The standing committee of the parliament on Food, Consumer Affairs and Public Distribution which is headed by the Leader of Trinamool Congress in Lok Sabha, Sudip Bandopadhyay, a five-term MP, recommended the implementation of the Essential Commodities (Amendment) Act, 2020 – one of the three farm laws.
The committee had a total of 13 members from Rajya Sabha and Lok Sabha across the political spectrum, from AAP to National Conference to BJP to Congress. Bhagwant Mann, who was screeching in the parliament when Prime Minister Modi spoke in the parliament on the farm laws, is also a member of the committee. So, as far as the policy is concerned, there was a consensus that the farmers needed to be freed from APMCs.
The policy change to free the farmers was under discussion since the early 2000s, and the Vajpayee government prepared Model APMC laws. After that, the UPA government fully supported these laws and Sharad Pawar talked about incentivising the states who will implement the reforms. However, no government has the guts to implement these reforms at the pan-India level until the Modi government did it. And now, when the Modi government has implemented these laws, the opposition parties are opposing them for the sake of politics.
However, given the fact that the committees are avenues for actual policy discussion and policywise the law is good for the National Interest, every MP supported the farm laws. The panel said, “Farmers have been unable to get better prices of their produce due to lack of investment in cold storage, warehouses, processing and export as entrepreneurs were discouraged by the regulatory mechanisms in the older Essential Commodities Act, 1955.”
The hypocrisy of the opposition parties, especially of Congress, in this matter, is similar to the GST, Aadhar, and many other policy issues. GST was in discussion for almost three decades in the country and there have been many unsuccessful attempts to implement by many governments including Congress-led UPA. But, when the Modi government implemented it in 2017, the Congress party argued that this is not “perfect” and opposed it. Similarly, the Aadhar Card initiative, which was initiated by the Modi government, was vehemently opposed by the Congress party when the Modi government introduced it in parliament as a form of legislation.

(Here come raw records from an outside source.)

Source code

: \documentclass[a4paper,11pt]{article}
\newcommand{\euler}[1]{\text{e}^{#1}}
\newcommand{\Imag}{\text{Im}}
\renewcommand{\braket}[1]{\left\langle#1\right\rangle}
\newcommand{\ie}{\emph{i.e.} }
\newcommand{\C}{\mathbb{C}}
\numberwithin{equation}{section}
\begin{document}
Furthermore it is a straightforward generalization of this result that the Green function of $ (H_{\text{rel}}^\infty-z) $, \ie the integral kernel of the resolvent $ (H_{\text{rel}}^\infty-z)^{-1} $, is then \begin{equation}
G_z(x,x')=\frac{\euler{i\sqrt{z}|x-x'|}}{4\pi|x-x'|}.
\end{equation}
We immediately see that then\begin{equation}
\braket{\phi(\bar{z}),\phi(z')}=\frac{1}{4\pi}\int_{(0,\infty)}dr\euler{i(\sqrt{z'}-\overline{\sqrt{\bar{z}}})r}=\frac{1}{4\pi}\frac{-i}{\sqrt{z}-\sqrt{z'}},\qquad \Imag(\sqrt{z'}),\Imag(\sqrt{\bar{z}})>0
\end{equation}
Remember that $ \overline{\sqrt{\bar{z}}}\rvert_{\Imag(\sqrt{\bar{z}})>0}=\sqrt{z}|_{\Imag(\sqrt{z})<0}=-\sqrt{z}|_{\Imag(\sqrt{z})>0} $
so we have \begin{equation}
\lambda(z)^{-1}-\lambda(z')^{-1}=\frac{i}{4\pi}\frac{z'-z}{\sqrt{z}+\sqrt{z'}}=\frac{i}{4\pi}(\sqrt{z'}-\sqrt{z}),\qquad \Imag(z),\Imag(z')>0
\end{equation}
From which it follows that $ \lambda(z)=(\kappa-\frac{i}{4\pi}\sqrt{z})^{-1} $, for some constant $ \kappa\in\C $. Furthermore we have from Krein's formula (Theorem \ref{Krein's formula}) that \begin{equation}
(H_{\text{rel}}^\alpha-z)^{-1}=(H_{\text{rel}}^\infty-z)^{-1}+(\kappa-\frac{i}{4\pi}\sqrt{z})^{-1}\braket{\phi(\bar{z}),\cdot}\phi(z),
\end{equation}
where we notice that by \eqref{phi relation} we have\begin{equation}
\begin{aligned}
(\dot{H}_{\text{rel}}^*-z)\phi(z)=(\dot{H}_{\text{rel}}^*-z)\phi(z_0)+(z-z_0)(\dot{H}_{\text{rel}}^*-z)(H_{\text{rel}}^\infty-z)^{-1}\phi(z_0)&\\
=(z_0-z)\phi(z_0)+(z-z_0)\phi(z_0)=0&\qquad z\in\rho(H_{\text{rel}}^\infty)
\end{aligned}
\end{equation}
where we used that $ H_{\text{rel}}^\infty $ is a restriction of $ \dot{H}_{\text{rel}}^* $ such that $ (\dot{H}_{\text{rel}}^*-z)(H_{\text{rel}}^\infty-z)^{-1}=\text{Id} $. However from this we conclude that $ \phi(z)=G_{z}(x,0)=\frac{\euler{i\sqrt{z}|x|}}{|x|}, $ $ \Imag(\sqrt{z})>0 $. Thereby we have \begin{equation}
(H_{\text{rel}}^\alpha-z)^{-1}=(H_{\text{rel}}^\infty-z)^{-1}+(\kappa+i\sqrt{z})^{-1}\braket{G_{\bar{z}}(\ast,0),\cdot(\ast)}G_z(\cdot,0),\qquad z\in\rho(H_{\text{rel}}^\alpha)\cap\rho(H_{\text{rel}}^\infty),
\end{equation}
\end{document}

NCP, whose patriarch wrote the letters to CMs of the state to implement the Vajpayee government model APMC act, is now criticising the Modi government for introducing the laws without building consensus. “The BJP regime has also failed to address many other issues in the new farm laws, which has led to large-scale protests and agitation by farmers across the country. The Modi regime could not form a broader consensus and has failed to satisfy legitimate apprehensions of the farmers and entire Opposition,” said NCP spokesperson Mahesh Tapase.
The opposition MPs supporting the farm laws in the committee and opposing them in the parliament shows that it is all about politics, not policy. It seems that opposition leaders like Rahul Gandhi and Mamata Banerjee are ready to sacrifice the national interest for the sake of petty politics.